» **PROMPT**
Below are records; the lines starting at the one with "1. 자신의 컴퓨터 사양에 맞는 버전 선택 후 설치 파일을 다운 받는다" and ending at the one with "ASMD chart design" must be reproduced exactly, both included. Pictures must not appear.

=-=-=-=-=

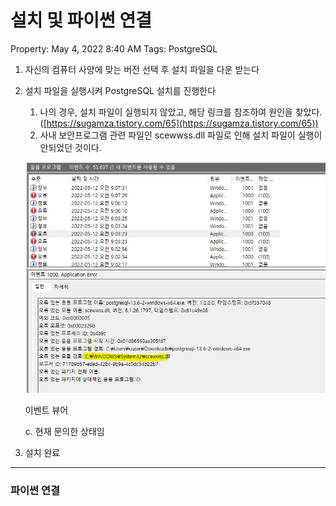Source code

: # 설치 및 파이썬 연결

Property: May 4, 2022 8:40 AM
Tags: PostgreSQL

1. 자신의 컴퓨터 사양에 맞는 버전 선택 후 설치 파일을 다운 받는다
2. 설치 파일을 실행시켜 PostgreSQL 설치를 진행한다
    1. 나의 경우, 설치 파일이 실행되지 않았고, 해당 링크를 참조하여 원인을 찾았다. ([https://sugamza.tistory.com/65](https://sugamza.tistory.com/65))
    2. 사내 보안프로그램 관련 파일인 scewwss.dll 파일로 인해 설치 파일이 실행이 안되었던 것이다.
    
    ![이벤트 뷰어](./img/Untitled.png)
    
    이벤트 뷰어
    
    c.    현재 문의한 상태임
    
3. 설치 완료

---

### 파이썬 연결
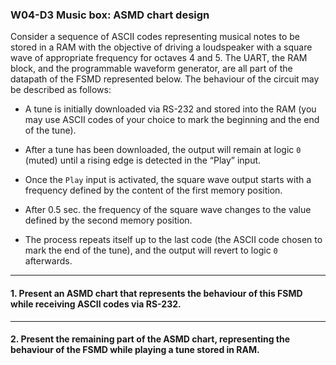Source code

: ### W04-D3 Music box: ASMD chart design


Consider a sequence of ASCII codes representing musical notes to be stored in a RAM with the objective of driving a loudspeaker with a square wave of appropriate frequency for octaves 4 and 5. The UART, the RAM block, and the programmable waveform generator, are all part of the datapath of the FSMD represented below. The behaviour of the circuit may be described as follows:

* A tune is initially downloaded via RS-232 and stored into the RAM (you may use ASCII codes of your choice to mark the beginning and the end of the tune).

* After a tune has been downloaded, the output will remain at logic `0` (muted) until a rising edge is detected in the “Play” input.

* Once the `Play` input is activated, the square wave output starts with a frequency defined by the content of the first memory position.

* After 0.5 sec. the frequency of the square wave changes to the value defined by the second memory position.

* The process repeats itself up to the last code (the ASCII code chosen to mark the end of the tune), and the output will revert to logic `0` afterwards.


----

#### 1. Present an ASMD chart that represents the behaviour of this FSMD while receiving ASCII codes via RS-232.


----
#### 2. Present the remaining part of the ASMD chart, representing the behaviour of the FSMD while playing a tune stored in RAM.
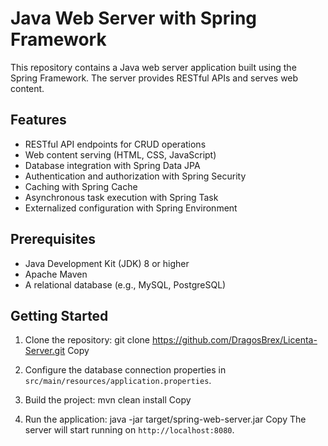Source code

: # Java Web Server with Spring Framework

This repository contains a Java web server application built using the Spring Framework. The server provides RESTful APIs and serves web content.

## Features

- RESTful API endpoints for CRUD operations
- Web content serving (HTML, CSS, JavaScript)
- Database integration with Spring Data JPA
- Authentication and authorization with Spring Security
- Caching with Spring Cache
- Asynchronous task execution with Spring Task
- Externalized configuration with Spring Environment

## Prerequisites

- Java Development Kit (JDK) 8 or higher
- Apache Maven
- A relational database (e.g., MySQL, PostgreSQL)

## Getting Started

1. Clone the repository:
git clone https://github.com/DragosBrex/Licenta-Server.git
Copy

2. Configure the database connection properties in `src/main/resources/application.properties`.

3. Build the project:
mvn clean install
Copy

4. Run the application:
java -jar target/spring-web-server.jar
Copy
The server will start running on `http://localhost:8080`.

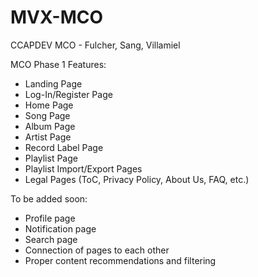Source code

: # MVX-MCO
CCAPDEV MCO - Fulcher, Sang, Villamiel

MCO Phase 1 Features:

- Landing Page
- Log-In/Register Page
- Home Page
- Song Page
- Album Page
- Artist Page
- Record Label Page
- Playlist Page
- Playlist Import/Export Pages
- Legal Pages (ToC, Privacy Policy, About Us, FAQ, etc.)
  

To be added soon:
- Profile page
- Notification page
- Search page
- Connection of pages to each other
- Proper content recommendations and filtering
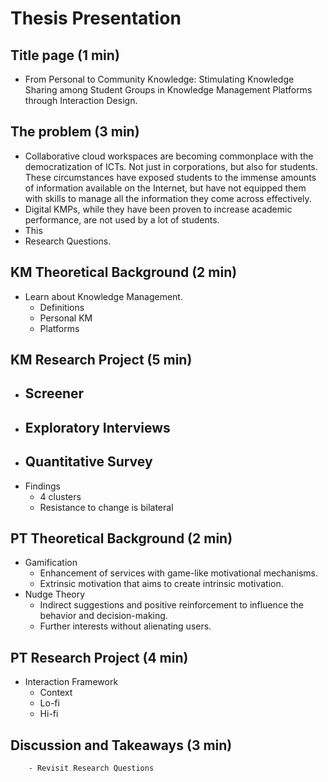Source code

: # Thesis Presentation

## Title page (1 min)
- From Personal to Community Knowledge: Stimulating Knowledge Sharing among Student Groups in Knowledge Management Platforms through Interaction Design.

## The problem (3 min)

- Collaborative cloud workspaces are becoming commonplace with the democratization of ICTs. Not just in corporations, but also for students. These circumstances have exposed students to the immense amounts of information available on the Internet, but have not equipped them with skills to manage all the information they come across effectively.
- Digital KMPs, while they have been proven to increase academic performance, are not used by a lot of students.
- This 
- Research Questions.

## KM Theoretical Background (2 min)
- Learn about Knowledge Management.
	- Definitions
	- Personal KM
	- Platforms

## KM Research Project (5 min)
- Screener
	- 
- Exploratory Interviews
	- 
- Quantitative Survey
	- 
-  Findings
	- 4 clusters
	- Resistance to change is bilateral

## PT Theoretical Background (2 min)
- Gamification
	- Enhancement of services with game-like motivational mechanisms.
	- Extrinsic motivation that aims to create intrinsic motivation.
- Nudge Theory
	- Indirect suggestions and positive reinforcement to influence the behavior and decision-making.
	- Further interests without alienating users.

## PT Research Project (4 min)
- Interaction Framework
	- Context
	- Lo-fi
	- Hi-fi

## Discussion and Takeaways (3 min)
		- Revisit Research Questions
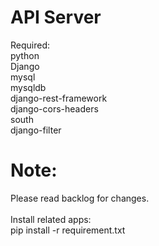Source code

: API Server
==================
Required:<br>
python<br>
Django<br>
mysql<br>
mysqldb<br>
django-rest-framework<br>
django-cors-headers<br>
south<br>
django-filter<br>

Note:
==================
Please read backlog for changes.<br>
<br>
Install related apps:<br>
pip install -r requirement.txt
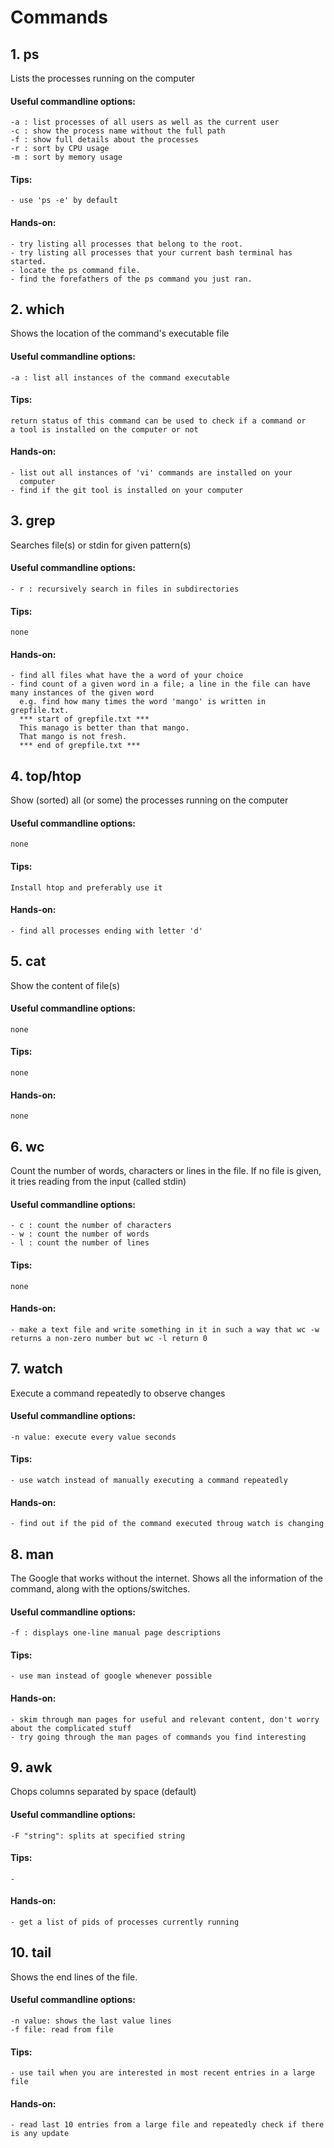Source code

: # Commands

## 1. ps
Lists the processes running on the computer

#### Useful commandline options:
    -a : list processes of all users as well as the current user
    -c : show the process name without the full path
    -f : show full details about the processes
    -r : sort by CPU usage
    -m : sort by memory usage

#### Tips:
    - use 'ps -e' by default 

#### Hands-on:
    - try listing all processes that belong to the root.
    - try listing all processes that your current bash terminal has started.
    - locate the ps command file.
    - find the forefathers of the ps command you just ran.

## 2. which
Shows the location of the command's executable file

#### Useful commandline options:
    -a : list all instances of the command executable

#### Tips:
    return status of this command can be used to check if a command or
    a tool is installed on the computer or not

#### Hands-on:
    - list out all instances of 'vi' commands are installed on your
      computer
    - find if the git tool is installed on your computer

## 3. grep
Searches file(s) or stdin for given pattern(s)
 
#### Useful commandline options:
    - r : recursively search in files in subdirectories

#### Tips:
    none

#### Hands-on:
    - find all files what have the a word of your choice
    - find count of a given word in a file; a line in the file can have many instances of the given word
      e.g. find how many times the word 'mango' is written in grepfile.txt.
      *** start of grepfile.txt ***
      This manago is better than that mango.
      That mango is not fresh.
      *** end of grepfile.txt ***


## 4. top/htop
Show (sorted) all (or some) the processes running on the computer
 
#### Useful commandline options:
    none

#### Tips:
    Install htop and preferably use it

#### Hands-on:
    - find all processes ending with letter 'd'


## 5. cat
Show the content of file(s)
 
#### Useful commandline options:
    none

#### Tips:
    none

#### Hands-on:
    none


## 6. wc
Count the number of words, characters or lines in the file. If no file is given, it tries reading from the input (called stdin)
 
#### Useful commandline options:
    - c : count the number of characters
    - w : count the number of words
    - l : count the number of lines

#### Tips:
    none

#### Hands-on:
    - make a text file and write something in it in such a way that wc -w returns a non-zero number but wc -l return 0

## 7. watch
Execute a command repeatedly to observe changes

#### Useful commandline options:
    -n value: execute every value seconds

#### Tips:
    - use watch instead of manually executing a command repeatedly

#### Hands-on:
    - find out if the pid of the command executed throug watch is changing

## 8. man
The Google that works without the internet. Shows all the information of the command, along with the options/switches.

#### Useful commandline options:
    -f : displays one-line manual page descriptions

#### Tips:
    - use man instead of google whenever possible

#### Hands-on:
    - skim through man pages for useful and relevant content, don't worry about the complicated stuff
    - try going through the man pages of commands you find interesting

## 9. awk
Chops columns separated by space (default)

#### Useful commandline options:
    -F "string": splits at specified string

#### Tips:
    -

#### Hands-on:
    - get a list of pids of processes currently running

## 10. tail
Shows the end lines of the file.

#### Useful commandline options:
    -n value: shows the last value lines
    -f file: read from file

#### Tips:
    - use tail when you are interested in most recent entries in a large file

#### Hands-on:
    - read last 10 entries from a large file and repeatedly check if there is any update
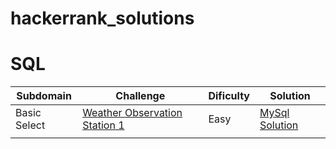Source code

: # hackerrank_solutions
# SQL 
|Subdomain|Challenge|Dificulty|Solution|
|---- |----    |----  |----  |
|Basic Select|[Weather Observation Station 1](https://www.hackerrank.com/challenges/weather-observation-station-1/problem?h_r=next-challenge&h_v=legacy)|Easy|[MySql Solution](https://github.com/CodeNameKND14/hackerrank_solutions/blob/master/SQL/Weather_Observation_Station1.sql)|
|     |     |     |     |
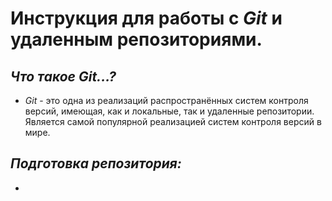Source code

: # Инструкция для работы с *Git* и удаленным репозиториями.

## *Что такое Git...?*
+ *Git* - это одна из реализаций распространённых систем контроля версий, имеющая, как и локальные, так и удаленные репозитории. Является самой популярной реализацией систем контроля версий в мире.

## *Подготовка репозитория:*
+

=-=-=-=-=

» **RESPONSE**
1. 자신의 컴퓨터 사양에 맞는 버전 선택 후 설치 파일을 다운 받는다
2. 설치 파일을 실행시켜 PostgreSQL 설치를 진행한다
    1. 나의 경우, 설치 파일이 실행되지 않았고, 해당 링크를 참조하여 원인을 찾았다. ([https://sugamza.tistory.com/65](https://sugamza.tistory.com/65))
    2. 사내 보안프로그램 관련 파일인 scewwss.dll 파일로 인해 설치 파일이 실행이 안되었던 것이다.
    
    ![이벤트 뷰어](./img/Untitled.png)
    
    이벤트 뷰어
    
    c.    현재 문의한 상태임
    
3. 설치 완료

---

### 파이썬 연결
Source code

: ### W04-D3 Music box: ASMD chart design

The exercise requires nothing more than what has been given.